The Memory Foundry Opportunity

nghanayem · May 14, 2024

Memory makers make their own logic that is integrated onto their memory dies. YMTC and soon after Kioxia have somewhat broken this paradigm by manufacturing the periphery logic on a separate wafer and using hybrid bonding to connect the control logic to the memory array. My understanding is that this makes it easier to form the memory array without worrying about staying in a safe thermal envelope for the CMOS. At IEDM TEL shared that over the next decade memory makers will move from high-K planar transistors to finFETs and GAAFETs. I think I also saw that there was interest on moving DRAM a hybrid bonded periphery both for manufactuability, but also to enable a CMOS under array architecture and greatly reduce die sizes. This started spinning some gears in my head over the past few months. As step count grows the number of fabs need to increase just to keep up with the fact that capacity decreases as they convert fabs to these smaller nodes. This issue would presumably get even worse as you move to 3D-DRAM when the processing durations for etch/dep tools get comically long. Figuring out how to do more advanced CMOS is also a tricky enough proposition for the logic houses. Doing that while also scaling bitcell density is a big ask. For the above reasons the thought occurred to me "hey why not outsource the CMOS logic?". If it is no longer on the same DRAM/flash die, I don't see why TSMC (or in Samsung's case Samsung Foundry) couldn't make a custom version of 12FFC or 14LPC with only 2 or 3 metal layers (even if that is old by logic standards it would smoke the current CMOS on DRAM dies which is roughly comparable to 45nm). If I was a logic house I would be willing to give those wafers away at like 10-20% margins, because the volume of an SK or Micron would make Apple or even an Intel look tiny by comparison. The main downfall of this idea is of course the cost (as making your own will always be cheaper than buying from someone else), but I thought if nothing else it was an interesting string to tug at. But who knows maybe the R&D cost savings, faster process development, not having CMOS yield on your yield pareto, and not needing as much fab space could make this "off the shelf" control logic idea more palatable. And for Samsung this seems like a no brainer once they disagrigate their periphery logic, because why waste time and money reinventing the wheel when SF already did all the work for you.

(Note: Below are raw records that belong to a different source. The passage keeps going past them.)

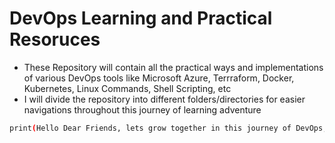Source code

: # DevOps Learning and Practical Resoruces

- These Repository will contain all the practical ways and implementations of various DevOps tools like Microsoft Azure, Terrraform, Docker, Kubernetes, Linux Commands, Shell Scripting, etc
- I will divide the repository into different folders/directories for easier navigations throughout this journey of learning adventure

```bash
print(Hello Dear Friends, lets grow together in this journey of DevOps, let's go)
```
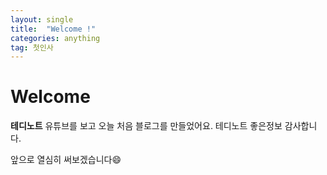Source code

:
 ```yaml
---
layout: single
title:  "Welcome !"
categories: anything
tag: 첫인사
---
```


# Welcome
**테디노트** 유튜브를 보고 오늘 처음 블로그를 만들었어요.
테디노트 좋은정보 감사합니다.

앞으로 열심히 써보겠습니다😄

This line of thinking also made another idea worm its way into my head. Currently the memory industry is dominated by IDMs, and when a logic company wants on package memory it will purchase said memory and have it be integrated by their OSAT or increasingly often by a foundry. I wonder if it would make sense to just sell memory array dies and have customers hybrid bond the memory directly to their own logic. The die area impact of the array logic that would need to be integrated onto the customer's die should be minimal - especially if we are talking about some A14 xPU or ASIC. It also might open up a new foundry business opportunity for memory IDMs where instead of sending their array for TSMC to use SOIC to bolt it onto a customer's CMOS, they can leverage their vast packaging experience to do it themselves and capture more of the total value of a final system than they normally can. The feasibility of this idea is a bit more of a question mark though since I don't know enough about memory chip design to say if it would be possible to die shrink and integrate the control logic to be scattered throughout an xPU.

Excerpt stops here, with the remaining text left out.